--- START ---

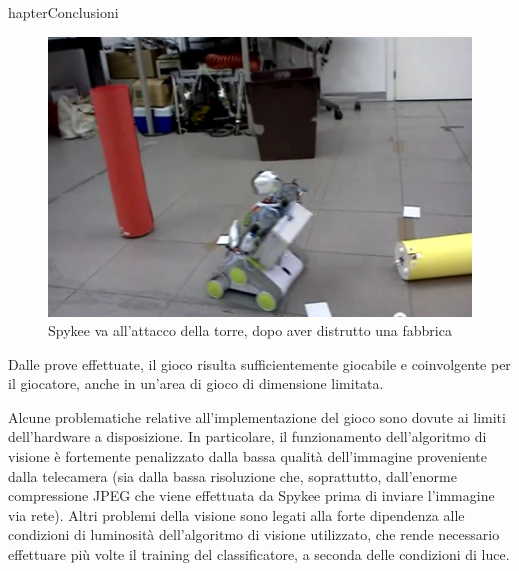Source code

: hapter{Conclusioni}
\label{cap:conclusioni}


\begin{figure}
\centering
\includegraphics[scale=0.7]{images/attaccotorre}
\caption{Spykee va all'attacco della torre, dopo aver distrutto una fabbrica}
\end{figure}

Dalle prove effettuate, il gioco risulta sufficientemente giocabile e coinvolgente per il giocatore, anche in un'area di gioco di dimensione limitata.

Alcune problematiche relative all'implementazione del gioco sono dovute ai limiti dell'hardware a disposizione. In particolare, il funzionamento dell'algoritmo di visione è fortemente penalizzato dalla bassa qualità dell'immagine proveniente dalla telecamera (sia dalla bassa risoluzione che, soprattutto, dall'enorme compressione JPEG che viene effettuata da Spykee prima di inviare l'immagine via rete). Altri problemi della visione sono legati alla forte dipendenza alle condizioni di luminosità dell'algoritmo di visione utilizzato, che rende necessario effettuare più volte il training del classificatore, a seconda delle condizioni di luce.



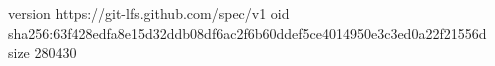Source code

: version https://git-lfs.github.com/spec/v1
oid sha256:63f428edfa8e15d32ddb08df6ac2f6b60ddef5ce4014950e3c3ed0a22f21556d
size 280430
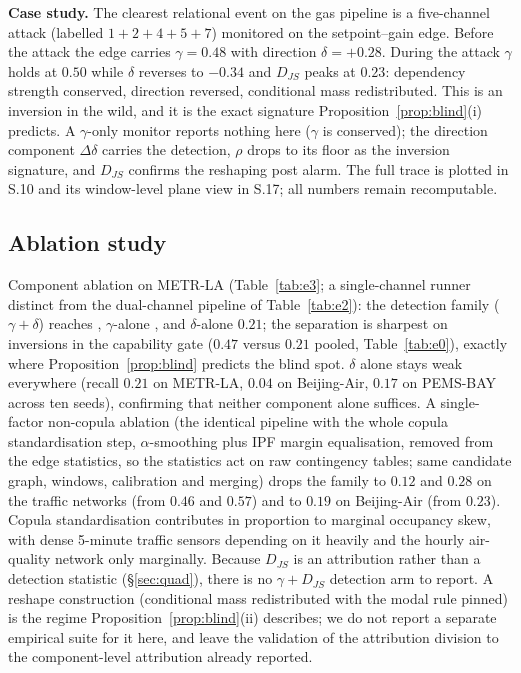 \documentclass[11pt,a4paper]{article}
\begin{document}
\textbf{Case study.} The clearest relational event on the gas pipeline is a
five-channel attack (labelled $1{+}2{+}4{+}5{+}7$) monitored on the
setpoint--gain edge. Before the attack the edge carries $\gamma=0.48$
with direction $\delta=+0.28$. During the attack $\gamma$ holds at $0.50$ while
$\delta$ reverses to $-0.34$ and $D_{JS}$ peaks at $0.23$: dependency strength
conserved, direction reversed, conditional mass redistributed. This is an
inversion in the wild, and it is the exact signature Proposition~\ref{prop:blind}(i)
predicts. A $\gamma$-only monitor reports nothing here ($\gamma$ is conserved); the
direction component $\Delta\delta$ carries the detection, $\rho$ drops to
its floor as the inversion signature, and $D_{JS}$ confirms the reshaping
post alarm. The full trace is plotted in S.10 and its window-level plane view in
S.17; all numbers remain recomputable.
\subsection{Ablation study}\label{sec:ablation}


Component ablation on METR-LA (Table~\ref{tab:e3}; a single-channel
runner distinct from the dual-channel pipeline of Table~\ref{tab:e2}): the detection
family ($\gamma+\delta$) reaches \eThreeGammaDelta{}, $\gamma$-alone
\eThreeGamma{}, and $\delta$-alone $0.21$; the separation is sharpest on
inversions in the capability gate ($0.47$ versus $0.21$ pooled,
Table~\ref{tab:e0}), exactly where Proposition~\ref{prop:blind} predicts
the blind spot. $\delta$ alone stays weak everywhere
(recall $0.21$ on METR-LA, $0.04$ on Beijing-Air, $0.17$ on PEMS-BAY
across ten seeds), confirming that neither component alone suffices. A single-factor non-copula ablation (the identical pipeline with the whole
copula standardisation step, $\alpha$-smoothing plus IPF margin
equalisation, removed from the edge statistics, so the statistics act on
raw contingency tables; same candidate graph, windows, calibration and
merging) drops the
family to $0.12$ and $0.28$ on the traffic networks (from $0.46$ and
$0.57$) and to $0.19$ on Beijing-Air (from $0.23$). Copula
standardisation contributes in proportion to marginal occupancy skew,
with dense 5-minute traffic sensors depending on it heavily and the
hourly air-quality network only marginally. Because $D_{JS}$ is an attribution rather than a
detection statistic (\S\ref{sec:quad}), there is no $\gamma{+}D_{JS}$ detection arm to report. A reshape construction (conditional mass redistributed with the modal
rule pinned) is the regime Proposition~\ref{prop:blind}(ii) describes;
we do not report a separate empirical suite for it here, and leave the
validation of the attribution division to the component-level attribution
already reported.
\end{document}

--- END ---

All that is wanted is the lines from the one containing "with dense 5-minute" through the last line of the records, restated word for word.

with dense 5-minute traffic sensors depending on it heavily and the
hourly air-quality network only marginally. Because $D_{JS}$ is an attribution rather than a
detection statistic (\S\ref{sec:quad}), there is no $\gamma{+}D_{JS}$ detection arm to report. A reshape construction (conditional mass redistributed with the modal
rule pinned) is the regime Proposition~\ref{prop:blind}(ii) describes;
we do not report a separate empirical suite for it here, and leave the
validation of the attribution division to the component-level attribution
already reported.
\end{document}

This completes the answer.